Human volunteer study on the inhalational and dermal absorption of N-methyl-2-pyrrolidone (NMP) from the vapour phase

  • Michael Bader
  • Renate Wrbitzky
  • Meinolf Blaszkewicz
  • Michael Schäper
  • Christoph van Thriel
Toxicokinetics and Metabolism

Abstract

N-Methyl-2-pyrrolidone (NMP) is a versatile organic solvent frequently used for surface cleaning such as paint stripping or graffiti removal. Liquid NMP is rapidly absorbed through the skin but dermal vapour phase absorption might also play an important role for the uptake of the solvent. This particular aspect was investigated in an experimental study with 16 volunteers exposed to 80 mg/m3 NMP for 8 h under either whole-body, i.e. inhalational plus dermal, or dermal-only conditions. Additionally, the influence of moderate physical workload on the uptake of NMP was studied. The urinary concentrations of NMP and its metabolites 5-hydroxy-N-methyl-2-pyrrolidone (5-HNMP) and 2-hydroxy-N-methylsuccinimide (2-HMSI) were followed for 48 h and analysed by gas chromatography–mass spectrometry (GC–MS). Percutaneous uptake delayed the elimination peak times and the apparent biological half-lives of NMP and 5-HNMP. Under resting conditions, dermal-only exposure resulted in the elimination of 71 ± 8 mg NMP equivalents as compared to 169 ± 15 mg for whole-body exposure. Moderate workload yielded 79 ± 8 mg NMP (dermal-only) and 238 ± 18 mg (whole-body). Thus, dermal absorption from the vapour phase may contribute significantly to the total uptake of NMP, e.g. from workplace atmospheres.
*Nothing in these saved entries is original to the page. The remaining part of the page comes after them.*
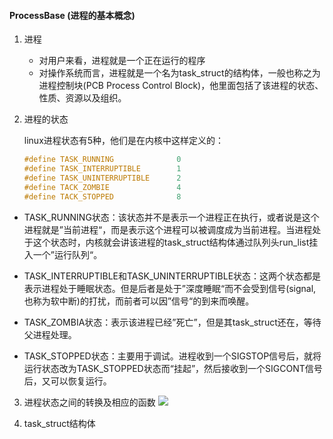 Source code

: #### ProcessBase (进程的基本概念)

1. 进程

    - 对用户来看，进程就是一个正在运行的程序
    - 对操作系统而言，进程就是一个名为task_struct的结构体，一般也称之为进程控制块(PCB Process Control Block)，他里面包括了该进程的状态、性质、资源以及组织。
2. 进程的状态

    linux进程状态有5种，他们是在内核中这样定义的：
    ```c
    #define TASK_RUNNING              0 
    #define TASK_INTERRUPTIBLE        1
    #define TASK_UNINTERRUPTIBLE      2
    #define TACK_ZOMBIE               4
    #define TACK_STOPPED              8
    ```
- TASK_RUNNING状态：该状态并不是表示一个进程正在执行，或者说是这个进程就是”当前进程“，而是表示这个进程可以被调度成为当前进程。当进程处于这个状态时，内核就会讲该进程的task_struct结构体通过队列头run_list挂入一个”运行队列“。

- TASK_INTERRUPTIBLE和TASK_UNINTERRUPTIBLE状态：这两个状态都是表示进程处于睡眠状态。但是后者是处于”深度睡眠“而不会受到信号(signal,也称为软中断)的打扰，而前者可以因”信号“的到来而唤醒。

- TASK_ZOMBIA状态：表示该进程已经”死亡”，但是其task_struct还在，等待父进程处理。

- TASK_STOPPED状态：主要用于调试。进程收到一个SIGSTOP信号后，就将运行状态改为TASK_STOPPED状态而“挂起”，然后接收到一个SIGCONT信号后，又可以恢复运行。

3. 进程状态之间的转换及相应的函数
![](./ProcessStatusTransfer.jpg)

4. task_struct结构体
```c

```

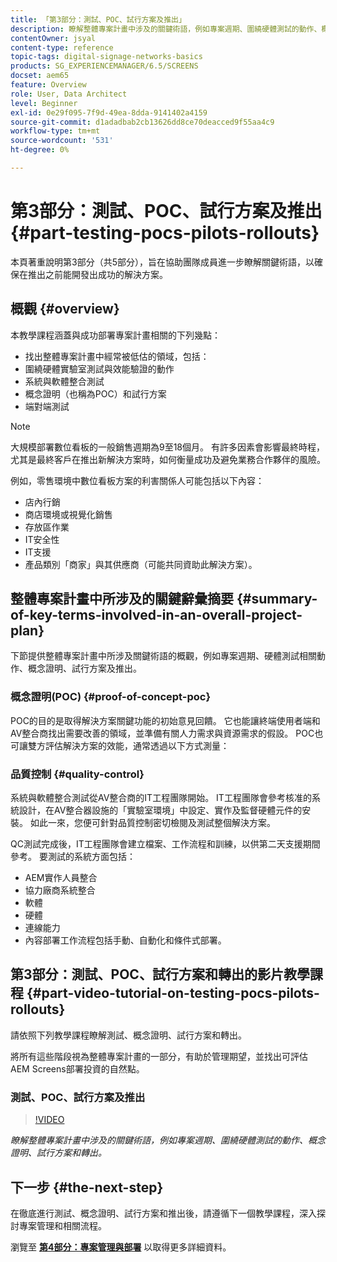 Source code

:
 ```yaml
---
title: 「第3部分：測試、POC、試行方案及推出」
description: 瞭解整體專案計畫中涉及的關鍵術語，例如專案週期、圍繞硬體測試的動作、概念證明、試行方案和轉出。
contentOwner: jsyal
content-type: reference
topic-tags: digital-signage-networks-basics
products: SG_EXPERIENCEMANAGER/6.5/SCREENS
docset: aem65
feature: Overview
role: User, Data Architect
level: Beginner
exl-id: 0e29f095-7f9d-49ea-8dda-9141402a4159
source-git-commit: d1adadbab2cb13626dd8ce70deacced9f55aa4c9
workflow-type: tm+mt
source-wordcount: '531'
ht-degree: 0%

---
```


# 第3部分：測試、POC、試行方案及推出 {#part-testing-pocs-pilots-rollouts}

本頁著重說明第3部分（共5部分），旨在協助團隊成員進一步瞭解關鍵術語，以確保在推出之前能開發出成功的解決方案。

## 概觀 {#overview}

本教學課程涵蓋與成功部署專案計畫相關的下列幾點：

* 找出整體專案計畫中經常被低估的領域，包括：
* 圍繞硬體實驗室測試與效能驗證的動作
* 系統與軟體整合測試
* 概念證明（也稱為POC）和試行方案
* 端對端測試

>[!NOTE]
>
>大規模部署數位看板的一般銷售週期為9至18個月。 有許多因素會影響最終時程，尤其是最終客戶在推出新解決方案時，如何衡量成功及避免業務合作夥伴的風險。

例如，零售環境中數位看板方案的利害關係人可能包括以下內容：

* 店內行銷
* 商店環境或視覺化銷售
* 存放區作業
* IT安全性
* IT支援
* 產品類別「商家」與其供應商（可能共同資助此解決方案）。

## 整體專案計畫中所涉及的關鍵辭彙摘要 {#summary-of-key-terms-involved-in-an-overall-project-plan}

下節提供整體專案計畫中所涉及關鍵術語的概觀，例如專案週期、硬體測試相關動作、概念證明、試行方案及推出。

### 概念證明(POC) {#proof-of-concept-poc}

POC的目的是取得解決方案關鍵功能的初始意見回饋。 它也能讓終端使用者端和AV整合商找出需要改善的領域，並準備有關人力需求與資源需求的假設。 POC也可讓雙方評估解決方案的效能，通常透過以下方式測量：

### 品質控制 {#quality-control}

系統與軟體整合測試從AV整合商的IT工程團隊開始。 IT工程團隊會參考核准的系統設計，在AV整合器設施的「實驗室環境」中設定、實作及監督硬體元件的安裝。 如此一來，您便可針對品質控制密切檢閱及測試整個解決方案。

QC測試完成後，IT工程團隊會建立檔案、工作流程和訓練，以供第二天支援期間參考。 要測試的系統方面包括：

* AEM實作人員整合
* 協力廠商系統整合
* 軟體
* 硬體
* 連線能力
* 內容部署工作流程包括手動、自動化和條件式部署。

## 第3部分：測試、POC、試行方案和轉出的影片教學課程 {#part-video-tutorial-on-testing-pocs-pilots-rollouts}

請依照下列教學課程瞭解測試、概念證明、試行方案和轉出。

將所有這些階段視為整體專案計畫的一部分，有助於管理期望，並找出可評估AEM Screens部署投資的自然點。

### 測試、POC、試行方案及推出

>[!VIDEO](https://video.tv.adobe.com/v/28405)

*瞭解整體專案計畫中涉及的關鍵術語，例如專案週期、圍繞硬體測試的動作、概念證明、試行方案和轉出。*

## 下一步 {#the-next-step}

在徹底進行測試、概念證明、試行方案和推出後，請遵循下一個教學課程，深入探討專案管理和相關流程。

瀏覽至 **[第4部分：專案管理與部署](project-management-and-deployment.md)** 以取得更多詳細資料。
As the concentration of airborne NMP does not reflect the body dose, biomonitoring should be carried out for surveillance purposes.

Keywords

N-Methyl-2-pyrrolidone Dermal absorption Biomonitoring GC–MS 

Notes

Acknowledgments

This study was financially supported by grants of the NMP Producers Group, c/o Bergeson & Campbell, Washington DC, USA.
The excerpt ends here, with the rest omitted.